Workflow Service Host Internals
WorkflowServiceHost provides a host for workflow services. It is responsible for listening for incoming messages and routing them to the appropriate workflow service instance, it controls unloading and persisting of idle workflows, and more. This topic describes how WorkflowServiceHost processes incoming messages.
The WorkflowServiceHost class is used to host workflow services. It listens for incoming messages and routes them to the appropriate service instance, creating new instances or loading existing instances from durable storage as needed. The following diagram illustrates on a high level how WorkflowServiceHost works:
This diagram shows that WorkflowServiceHost loads workflow service definitions from .xamlx files and loads configuration information from a configuration file. It also loads tracking configuration from the tracking profile. WorkflowServiceHost exposes a workflow control endpoint which allows you to send control operations to workflow instances. For more information see Workflow Control Endpoint sample.
WorkflowServiceHost also exposes application endpoints that listen for incoming application messages. When an incoming message arrives it is sent to the appropriate workflow service instance (if it is currently loaded). If needed a new workflow instance is created. Or if an existing instance has been persisted it is loaded from the persistence store.
The following diagram shows how WorkflowServiceHost handles messages in a bit more detail:
This diagram shows three different endpoints, an application endpoint, a workflow control endpoint, and a workflow hosting endpoint. The application endpoint receives messages that are bound for a specific workflow instance. The workflow control endpoint listens for control operations. The workflow hosting endpoint listens for messages that cause WorkflowServiceHost to load and execute non-service workflows. As shown in the diagram all messages are processed through the WCF runtime. Workflow service instance throttling is achieved by using the MaxConcurrentInstances property. This property will limit the number of concurrent workflow service instances. When this throttle is exceeded any additional requests for new workflow service instances or requests to activate persisted workflow instances will be queued. The queued requests are processed in FIFO order regardless of whether they are requests for a new instance or a running, persisted instance. Host policy information is loaded that determines how unhandled exceptions are dealt with, and how idle workflow services are unloaded and persisted. For more information about these topics see How to: Configure Workflow Unhandled Exception Behavior with WorkflowServiceHost and How to: Configure Idle Behavior with WorkflowServiceHost. Workflow instances are persisted according to host policies and are reloaded when needed. For more information about workflow persistence see: How to: Configure Persistence with WorkflowServiceHost, Creating a Long-running Workflow Service, and Workflow Persistence.
The following illustration shows the flow when WorkflowServiceHost.Open is called:
The workflow is loaded from XAML and the activity tree is created. WorkflowServiceHost walks the activity tree and creates the service description. Configuration is applied to the host. Finally the host begins to listen for incoming messages.

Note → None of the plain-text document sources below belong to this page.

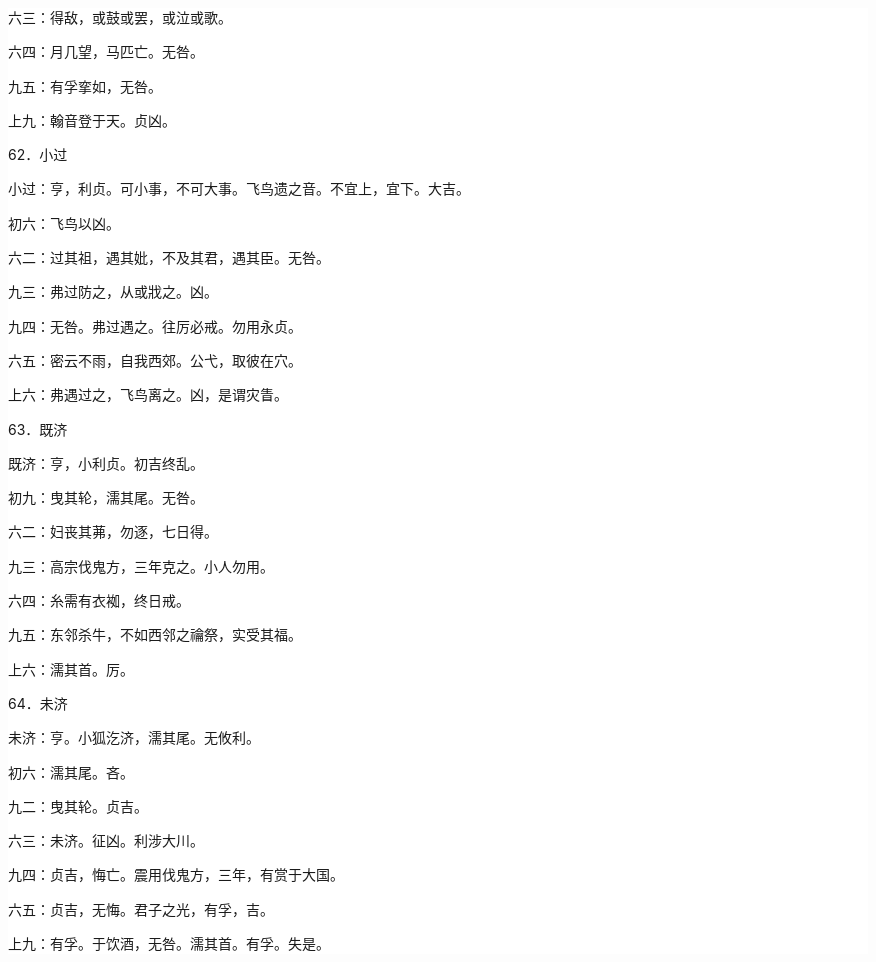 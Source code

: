 六三：得敌，或鼓或罢，或泣或歌。

六四：月几望，马匹亡。无咎。

九五：有孚挛如，无咎。

上九：翰音登于天。贞凶。

62．小过

小过：亨，利贞。可小事，不可大事。飞鸟遗之音。不宜上，宜下。大吉。

初六：飞鸟以凶。

六二：过其祖，遇其妣，不及其君，遇其臣。无咎。

九三：弗过防之，从或戕之。凶。

九四：无咎。弗过遇之。往厉必戒。勿用永贞。

六五：密云不雨，自我西郊。公弋，取彼在穴。

上六：弗遇过之，飞鸟离之。凶，是谓灾眚。

63．既济

既济：亨，小利贞。初吉终乱。

初九：曳其轮，濡其尾。无咎。

六二：妇丧其茀，勿逐，七日得。

九三：高宗伐鬼方，三年克之。小人勿用。

六四：糸需有衣袽，终日戒。

九五：东邻杀牛，不如西邻之禴祭，实受其福。

上六：濡其首。厉。

64．未济

未济：亨。小狐汔济，濡其尾。无攸利。

初六：濡其尾。吝。

九二：曳其轮。贞吉。

六三：未济。征凶。利涉大川。

九四：贞吉，悔亡。震用伐鬼方，三年，有赏于大国。

六五：贞吉，无悔。君子之光，有孚，吉。

上九：有孚。于饮酒，无咎。濡其首。有孚。失是。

The following illustration shows what the WorkflowServiceHost does when it receives a message bound for a Receive activity that has CanCreateInstance set to true
:
The message arrives and is processed by the WCF channel stack. Throttles are checked and correlation queries are executed. If the message is bound for an existing instance the message is delivered. If a new instance needs to be created, the Receive activity’s CanCreateInstance property is checked. If it is set to true, a new instance is created and the message is delivered.
The following illustration shows what the WorkflowServiceHost does when it receives a message bound for a Receive activity that has CanCreateInstance set to false.
The message arrives and is processed by the WCF channel stack. Throttles are checked and correlation queries are executed. The message is bound for an existing instance (because CanCreateInstance is false) so the instance is loaded from persistence store, the bookmark is resumed and the workflow executes.
Warning
Workflow Service Host will fail to open if SQL Server is configured to listen on NamedPipe protocol only.